DS18B20 temperature sensor sends 85 °C error value

thanks Bob – certainly not taken/read as criticism. In fact, v helpful.
BTW I’d read and replied in the sense of ‘mission critical’, which my application isn’t particularly!

Still want to get the erroneous 85°C blips resolved and happy to run any experiments that might satisfy intellectual curiosity.

If you really want to ‘kill’ the errant 85 °C reading, pick apart emonLibCM. I don’t mean all of it (!), just the temperature part. It’s in two sections, and there are plenty of subtleties to make it fit and not interfere too much with the continuous monitoring, in all likelihood those will confuse you and they’re not relevant to what you need.

The first part is triggered long enough before the temperatures are needed, and it’s a broadcast request to all sensors to “go and measure”. When they’ve had time to do that - and the power readings have been collected etc, the temperature part is visited again and each sensor in turn is asked to send its reading. This is where the checksum is calculated, the sensor registers are interrogated, and the 85 °C reading is checked.

If you need help, ask. Unfortunately, I’m too tied up with the emonTx V4 to be able to volunteer to do much more.

Gotcha’, thanks for the clarification. So it’s actually RPi DS18B20 code we’re dealing with, not AVR code.

Did you terminate the RJ45 yourself, or butcher an existing ethernet cable? That RJ45 terminal block breakout board chose pins 4 and 5 for 1wire data and GND. That’s a good choice because on a standard ethernet cable those two pins are connected to the one twisted pair (Blue and Blue/White). In your pic above, it looks to me like you run Data and GND down Blue and Orange/White - not a good choice because they don’t form a twisted pair. But unless you built the cable yourself, I don’t see how that could be working at all, so maybe I’m misinterpreting your photo above?

I’m not sure - the drawings show the DS18B20s going to the ATMega. I think the RPi image was just to show the pull-up connected between the data and power lines.

I think so. The breakout at the top is screw terminals, so Harley was free to choose which cores he used for what purpose - and as there’s no guidance published (that I know of) for how to choose the cores in a CAT n cable when it’s not Ethernet, he probably didn’t realise that the signal & ground should be on a twisted pair.

As far as I can tell the EmonHP doesn’t have an AVR in it, although it looks like an earlier version did.

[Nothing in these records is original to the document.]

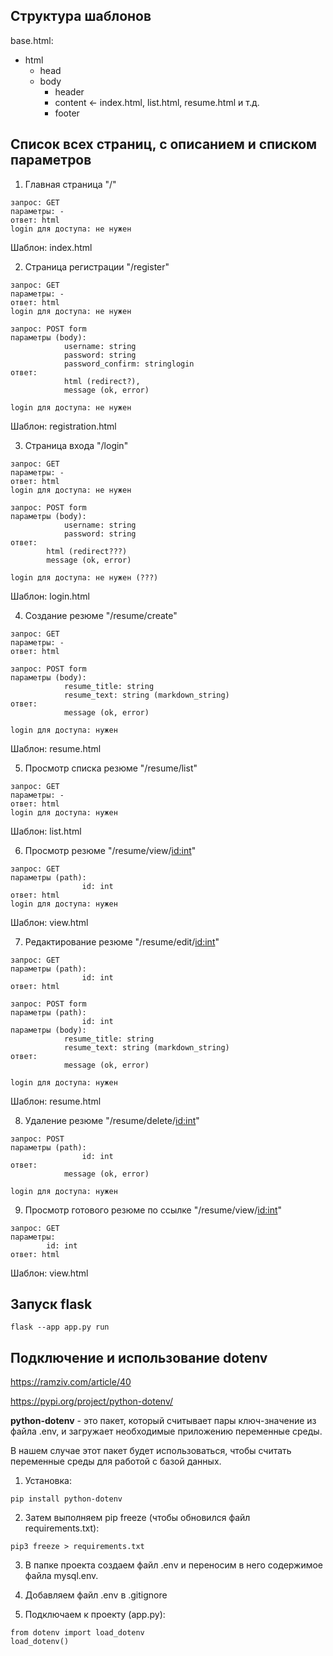 ## Структура шаблонов

base.html:
* html
    * head
    * body
        * header
        * content <- index.html, list.html, resume.html и т.д.
        * footer

## Список всех страниц, с описанием и списком параметров

1. Главная страница
"/"

```
запрос: GET
параметры: -
ответ: html
login для доступа: не нужен
```

Шаблон: index.html


2. Страница регистрации
"/register"

```
запрос: GET
параметры: -
ответ: html
login для доступа: не нужен
```

```
запрос: POST form
параметры (body):
            username: string
            password: string
            password_confirm: stringlogin
ответ:
            html (redirect?),
            message (ok, error)

login для доступа: не нужен
```

Шаблон: registration.html

3. Страница входа
"/login"

```
запрос: GET
параметры: -
ответ: html
login для доступа: не нужен
```

```
запрос: POST form
параметры (body):
            username: string
            password: string
ответ:
        html (redirect???)
        message (ok, error)

login для доступа: не нужен (???)
```

Шаблон: login.html

4. Создание резюме
"/resume/create"

```
запрос: GET
параметры: -
ответ: html
```

```
запрос: POST form
параметры (body):
            resume_title: string
            resume_text: string (markdown_string)
ответ:
            message (ok, error)

login для доступа: нужен
```

Шаблон: resume.html

5. Просмотр списка резюме
"/resume/list"

```
запрос: GET
параметры: -
ответ: html
login для доступа: нужен
```

Шаблон: list.html

6. Просмотр резюме
"/resume/view/<id:int>"

```
запрос: GET
параметры (path):
                id: int
ответ: html
login для доступа: нужен
```

Шаблон: view.html

7. Редактирование резюме
"/resume/edit/<id:int>"

```
запрос: GET
параметры (path):
                id: int
ответ: html
```

```
запрос: POST form
параметры (path):
                id: int
параметры (body):
            resume_title: string
            resume_text: string (markdown_string)
ответ:
            message (ok, error)

login для доступа: нужен            
```

Шаблон: resume.html

8. Удаление резюме
"/resume/delete/<id:int>"

```
запрос: POST
параметры (path):
                id: int
ответ:
            message (ok, error)

login для доступа: нужен 
```

9. Просмотр готового резюме по ссылке
"/resume/view/<id:int>"

```
запрос: GET
параметры: 
        id: int
ответ: html
```

Шаблон: view.html

## Запуск flask
```
flask --app app.py run
```
## Подключение и использование dotenv

https://ramziv.com/article/40

https://pypi.org/project/python-dotenv/

**python-dotenv** - это пакет, который считывает пары ключ-значение из файла .env, и загружает необходимые приложению переменные среды.

В нашем случае этот пакет будет использоваться, чтобы считать переменные среды для работой с базой данных.

1. Установка:
```
pip install python-dotenv
```

2. Затем выполняем pip freeze (чтобы обновился файл requirements.txt):
```
pip3 freeze > requirements.txt
```

3. В папке проекта создаем файл .env и переносим в него содержимое файла mysql.env.

4. Добавляем файл .env в .gitignore

5. Подключаем к проекту (app.py):
```
from dotenv import load_dotenv
load_dotenv()
```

I just had a squiz at how the RPi drives the DS18B20 and it connects 1wire bus power directly to an always-on 3.3V pin… so no attempt to power the bus down (a wise choice in my experience unless of course you’re battery powered). That makes me less inclined to think the 85C is a comms issue, more likely a voltage supply issue on the 1wire bus.

I think all of those cases will only cause an 85C to be returned if the device has just been reset. Once the device has been powered up successfully and at least one good conversion has been completed then I believe each of those failure modes would cause you to re-read the previous conversion - an error that would likely go unnoticed.

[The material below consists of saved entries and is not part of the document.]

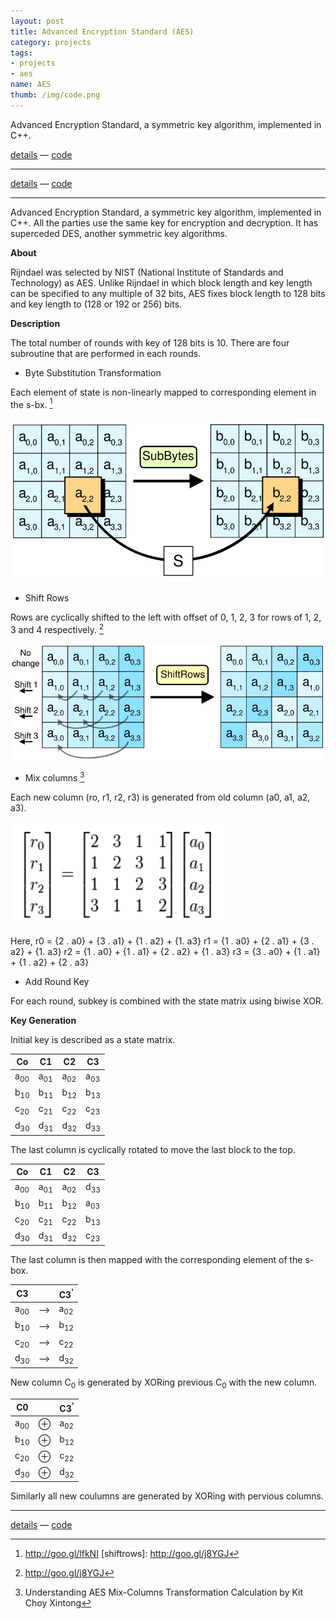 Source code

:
 ```yaml
---
layout: post
title: Advanced Encryption Standard (AES)
category: projects
tags: 
- projects
- aes 
name: AES
thumb: /img/code.png
---
```


<link rel="stylesheet" href="../css/styles.css.css" />


Advanced Encryption Standard, a symmetric key algorithm, implemented in C++.

[details][details] &mdash; [code][code]
<!-- truncate_here -->
- - -

[details][details] &mdash; [code][code]

- - -

Advanced Encryption Standard, a symmetric key algorithm, implemented in C++. All the parties use the same key for encryption and decryption. It has superceded DES, another symmetric key algorithms. 

**About**

Rijndael was selected by NIST (National Institute of Standards and Technology) as AES. Unlike Rijndael in which block length and key length can be specified to any multiple of 32 bits, AES fixes block length to 128 bits and key length to (128 or 192 or 256) bits. 
 

**Description**

The total number of rounds with key of 128 bits is 10. There are four subroutine that are performed in each rounds. 

* Byte Substitution Transformation 

Each element of state is non-linearly mapped to corresponding element in the s-bx. [^bytesub]

![Byte_Sub](/img/sub.png "Byte Sub")

* Shift Rows

Rows are cyclically shifted to the left with offset of 0, 1, 2, 3 for rows of 1, 2, 3 and 4 respectively. [^sr] 

![Shift_Rows](/img/sr.png "Shift Rows")

* Mix columns [^mc]

Each new column (ro, r1, r2, r3) is generated from old column (a0, a1, a2, a3).

![Mc](/img/mc1.png "Mix Column")

Here, 
	r0 = {2 . a0} + {3 . a1} + {1 . a2} + {1. a3}
	r1 = {1 . a0} + {2 . a1} + {3 . a2} + {1. a3}
	r2 = {1 . a0} + {1 . a1} + {2 . a2} + {1 . a3}
	r3 = {3 . a0} + {1 . a1} + {1 . a2} + {2 . a3}

* Add Round Key

For each round, subkey is combined with the state matrix using biwise XOR. 

**Key Generation**

Initial key is described as a state matrix.

Co              |       C1        |       C2        |       C3        |
----------------|-----------------|-----------------|-----------------|
a<sub>00</sub>  | a<sub>01</sub>  | a<sub>02</sub>  | a<sub>03</sub>  |
b<sub>10</sub>  | b<sub>11</sub>  | b<sub>12</sub>  | b<sub>13</sub>  |
c<sub>20</sub>  | c<sub>21</sub>  | c<sub>22</sub>  | c<sub>23</sub>  |
d<sub>30</sub>  | d<sub>31</sub>  | d<sub>32</sub>  | d<sub>33</sub>  |

The last column is cyclically rotated to move the last block to the top. 

Co              |       C1        |       C2        |       C3        |
----------------|-----------------|-----------------|-----------------|
a<sub>00</sub>  | a<sub>01</sub>  | a<sub>02</sub>  | d<sub>33</sub>  |
b<sub>10</sub>  | b<sub>11</sub>  | b<sub>12</sub>  | a<sub>03</sub>  |
c<sub>20</sub>  | c<sub>21</sub>  | c<sub>22</sub>  | b<sub>13</sub>  |
d<sub>30</sub>  | d<sub>31</sub>  | d<sub>32</sub>  | c<sub>23</sub>  |

The last column is then mapped with the corresponding element of the s-box.

C3              |                    | C3<sup>'</sup>  |
----------------|--------------------|-----------------|
a<sub>00</sub>  |     -->            | a<sub>02</sub>  | 
b<sub>10</sub>  |     -->            | b<sub>12</sub>  |
c<sub>20</sub>  |     -->            | c<sub>22</sub>  | 
d<sub>30</sub>  |     -->            | d<sub>32</sub>  | 

New column C<sub>0</sub> is generated by XORing previous C<sub>0</sub> with the new column.

C0              |                    | C3<sup>'</sup>  |
----------------|--------------------|-----------------|
a<sub>00</sub>  |   &oplus;          | a<sub>02</sub>  | 
b<sub>10</sub>  |   &oplus;          | b<sub>12</sub>  |
c<sub>20</sub>  |   &oplus;          | c<sub>22</sub>  | 
d<sub>30</sub>  |   &oplus;          | d<sub>32</sub>  | 


Similarly all new coulumns are generated by XORing with pervious columns.

- - -

[details][details] &mdash; [code][code]


[details]: http://www.scribd.com/doc/164002353/Study-and-Implementation-of-various-Cryptographic-techniques#page=42 
[code]: https://github.com/tushar-sharma/aes
[^bytesub]: http://goo.gl/lfkNI
[shiftrows]: http://goo.gl/j8YGJ
[^mc]: Understanding AES Mix-Columns Transformation Calculation by Kit Choy Xintong
[^sr]: http://goo.gl/j8YGJ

Since the RPi doesn’t attempt to manipulate bus power (it’s hardwired to the 3.3V rail) it seems unlikely that a comms failure could cause an 85C to be returned - except in the case where the system has just been powered up.

I’d start by measuring the bus voltage up at the breakout board, ideally with a scope during a conversion, but if that’s not possible, then at least with a multimeter statically.

There doesn’t seem to be much doubt about that - and the AVR version is similar - it too permanently powers the sensors.

thanks, I’ll try to borrow a scope for next weekend and take a look at the 3.3V rail before changing the cat5 wiring pairs etc.

just a thought, if there were instability on the 3.3V rail then wouldn’t both sensors re-boot at the same time, as opposed to what we’re seeing which is each sensor glitching at different times?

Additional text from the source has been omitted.